Roberto Firmino’s big-money move to Liverpool is at the centre of a third-party riddle.
The Brazil striker, 25, joined the Reds from Hoffenheim in the summer of 2015 in a £29million deal.
But, according to Football Leaks: The Dirty Business of Football, it is claimed only £5.8m of the fee went to the Bundesliga side, with £23.2m going to Hoffenheim owner Dietmar Hopp’s company Transfair.
It is also alleged that just days later Hopp withdrew from his business interests in that company.
The latest revelations come just 24 hours after Fifa announced they had launched an investigation into Paul Pogba’s world-record £89m transfer from Juventus to Manchester United last summer. However, there is no suggestion that Liverpool were guilty of any wrongdoing.
And Fifa may want to look at Firmino’s move, if they deem anything suspicious.
But Firmino’s transfer came with a series of incredible bonus deals agreed by Liverpool.
Since the Brazilian forward moved to Merseyside, he has earned more than £1.1m in bonuses.
Firmino, who is on a basic wage of £68,085 a week, has a tiered goal-scoring bonus structure.
His first five goals in a season net him £25,000, goals six to ten £45,000 and 11-15 £65,000.
So far, his 12 goals this season have landed him £580,000 in goal bonuses but that will increase to £85,000 a goal if he passes 16 strikes.
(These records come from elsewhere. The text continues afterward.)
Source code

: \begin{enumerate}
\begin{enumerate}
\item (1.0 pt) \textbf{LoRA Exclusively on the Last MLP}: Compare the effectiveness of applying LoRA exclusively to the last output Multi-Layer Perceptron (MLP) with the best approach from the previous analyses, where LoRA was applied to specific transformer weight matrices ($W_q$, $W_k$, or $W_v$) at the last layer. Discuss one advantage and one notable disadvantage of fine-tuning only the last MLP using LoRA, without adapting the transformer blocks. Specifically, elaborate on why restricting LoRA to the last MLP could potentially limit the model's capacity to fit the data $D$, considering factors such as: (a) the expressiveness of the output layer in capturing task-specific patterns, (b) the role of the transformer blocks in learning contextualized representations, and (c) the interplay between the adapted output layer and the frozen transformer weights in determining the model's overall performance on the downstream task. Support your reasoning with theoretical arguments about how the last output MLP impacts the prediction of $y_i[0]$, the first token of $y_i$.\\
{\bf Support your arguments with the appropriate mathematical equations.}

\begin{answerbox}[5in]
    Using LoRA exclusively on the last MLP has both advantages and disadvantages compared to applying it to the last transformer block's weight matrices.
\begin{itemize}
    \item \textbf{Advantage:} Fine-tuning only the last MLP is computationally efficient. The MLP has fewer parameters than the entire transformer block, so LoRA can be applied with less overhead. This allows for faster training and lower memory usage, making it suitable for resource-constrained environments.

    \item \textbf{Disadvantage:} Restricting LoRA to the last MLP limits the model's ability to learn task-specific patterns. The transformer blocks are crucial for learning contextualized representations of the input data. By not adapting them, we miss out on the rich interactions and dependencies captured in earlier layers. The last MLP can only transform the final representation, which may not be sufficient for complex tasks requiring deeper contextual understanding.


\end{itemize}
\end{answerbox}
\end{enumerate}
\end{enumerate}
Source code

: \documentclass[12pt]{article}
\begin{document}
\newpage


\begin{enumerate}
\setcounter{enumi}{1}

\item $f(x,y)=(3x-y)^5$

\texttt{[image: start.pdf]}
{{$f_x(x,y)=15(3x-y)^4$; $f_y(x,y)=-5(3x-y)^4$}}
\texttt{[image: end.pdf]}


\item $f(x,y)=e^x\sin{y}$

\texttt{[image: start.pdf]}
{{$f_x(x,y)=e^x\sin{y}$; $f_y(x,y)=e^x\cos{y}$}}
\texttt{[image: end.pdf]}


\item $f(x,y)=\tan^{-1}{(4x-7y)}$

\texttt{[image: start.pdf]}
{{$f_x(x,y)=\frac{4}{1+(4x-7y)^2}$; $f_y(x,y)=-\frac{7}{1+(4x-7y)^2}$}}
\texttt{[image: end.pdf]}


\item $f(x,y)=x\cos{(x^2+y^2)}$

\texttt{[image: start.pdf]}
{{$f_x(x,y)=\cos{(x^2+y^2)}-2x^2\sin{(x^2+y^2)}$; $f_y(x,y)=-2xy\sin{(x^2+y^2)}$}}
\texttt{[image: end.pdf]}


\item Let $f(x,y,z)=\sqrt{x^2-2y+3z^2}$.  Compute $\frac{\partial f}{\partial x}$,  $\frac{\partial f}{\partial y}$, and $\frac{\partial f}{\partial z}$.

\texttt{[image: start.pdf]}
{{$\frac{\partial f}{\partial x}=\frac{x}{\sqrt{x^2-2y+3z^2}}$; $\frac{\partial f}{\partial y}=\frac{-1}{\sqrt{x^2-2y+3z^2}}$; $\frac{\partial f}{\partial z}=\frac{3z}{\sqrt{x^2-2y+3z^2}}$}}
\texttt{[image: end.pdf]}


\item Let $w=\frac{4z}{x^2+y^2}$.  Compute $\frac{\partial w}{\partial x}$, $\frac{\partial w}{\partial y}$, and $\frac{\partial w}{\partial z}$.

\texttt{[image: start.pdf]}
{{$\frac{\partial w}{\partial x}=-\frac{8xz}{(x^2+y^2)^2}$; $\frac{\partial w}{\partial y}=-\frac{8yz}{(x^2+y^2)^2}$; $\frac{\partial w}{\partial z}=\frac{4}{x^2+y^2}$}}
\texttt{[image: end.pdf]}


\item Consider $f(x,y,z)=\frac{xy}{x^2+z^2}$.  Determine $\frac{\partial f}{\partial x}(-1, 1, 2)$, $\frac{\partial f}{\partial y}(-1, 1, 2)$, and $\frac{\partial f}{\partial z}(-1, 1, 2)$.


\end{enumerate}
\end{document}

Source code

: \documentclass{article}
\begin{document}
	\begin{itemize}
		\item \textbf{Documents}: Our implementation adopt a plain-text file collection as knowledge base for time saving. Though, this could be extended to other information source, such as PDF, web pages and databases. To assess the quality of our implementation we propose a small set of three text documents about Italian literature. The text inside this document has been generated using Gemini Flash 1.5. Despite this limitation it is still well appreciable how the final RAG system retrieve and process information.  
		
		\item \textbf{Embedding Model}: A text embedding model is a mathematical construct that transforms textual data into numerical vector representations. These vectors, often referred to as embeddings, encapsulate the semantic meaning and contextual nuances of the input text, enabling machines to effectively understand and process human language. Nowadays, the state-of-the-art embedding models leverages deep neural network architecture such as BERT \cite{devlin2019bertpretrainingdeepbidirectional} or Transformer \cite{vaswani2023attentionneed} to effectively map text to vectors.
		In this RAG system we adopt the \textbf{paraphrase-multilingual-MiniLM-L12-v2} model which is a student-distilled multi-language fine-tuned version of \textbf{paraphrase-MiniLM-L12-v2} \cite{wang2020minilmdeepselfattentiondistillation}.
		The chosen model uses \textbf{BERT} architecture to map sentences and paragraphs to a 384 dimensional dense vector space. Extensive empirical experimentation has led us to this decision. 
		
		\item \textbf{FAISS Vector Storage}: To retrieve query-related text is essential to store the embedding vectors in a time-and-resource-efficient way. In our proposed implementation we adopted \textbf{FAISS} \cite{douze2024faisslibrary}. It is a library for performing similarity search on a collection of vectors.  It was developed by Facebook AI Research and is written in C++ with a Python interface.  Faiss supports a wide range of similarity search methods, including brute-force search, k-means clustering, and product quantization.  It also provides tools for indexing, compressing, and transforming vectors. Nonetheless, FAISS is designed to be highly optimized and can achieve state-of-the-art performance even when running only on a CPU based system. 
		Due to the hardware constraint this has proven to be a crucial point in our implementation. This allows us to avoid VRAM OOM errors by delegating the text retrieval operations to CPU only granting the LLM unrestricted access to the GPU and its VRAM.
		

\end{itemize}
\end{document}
He has also banked £190,000 for his six assists.
Meanwhile, it has emerged United ignored Fifa recommendations about the size of payments to agents in order to land Pogba.
The world body suggests, in its regulations, that agents should be paid no more than three per cent of a player’s income.
And they are forbidden to have “any interest in any transfer compensation or future transfer value of a player”.
Pogba’s agent Mino Raiola banked £22.8m from Juventus alone, plus £16.39m from the Red Devils.
But that was part of a deal he signed with the Italian club in 2012, before Fifa rules were tightened two years ago.
And sceptics are accusing Fifa of using their Pogba inquiry as a smokescreen.
They believe the governing body are trying to divert attention away from the decision to sack head of ethics chiefs Hans-Joachim Eckert and Cornel Borbely.
Football Leaks: The Dirty Business of Football, by Rafael Buschmann and Michael Wurzinger is published today by Der Spiegel.